After finding the line that includes "Std & 0.129000" in the records below, transcribe it and each line after it through the last, exactly, and add nothing.
(Source material)
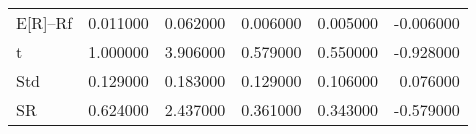 \begin{tabular}{lrrrrr}
\toprule
\midrule
E[R]--Rf & 0.011000 & 0.062000 & 0.006000 & 0.005000 & -0.006000 \\
t & 1.000000 & 3.906000 & 0.579000 & 0.550000 & -0.928000 \\
Std & 0.129000 & 0.183000 & 0.129000 & 0.106000 & 0.076000 \\
SR & 0.624000 & 2.437000 & 0.361000 & 0.343000 & -0.579000 \\
\bottomrule
\end{tabular}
(End Source material)
- Task result
Std & 0.129000 & 0.183000 & 0.129000 & 0.106000 & 0.076000 \\
SR & 0.624000 & 2.437000 & 0.361000 & 0.343000 & -0.579000 \\
\bottomrule
\end{tabular}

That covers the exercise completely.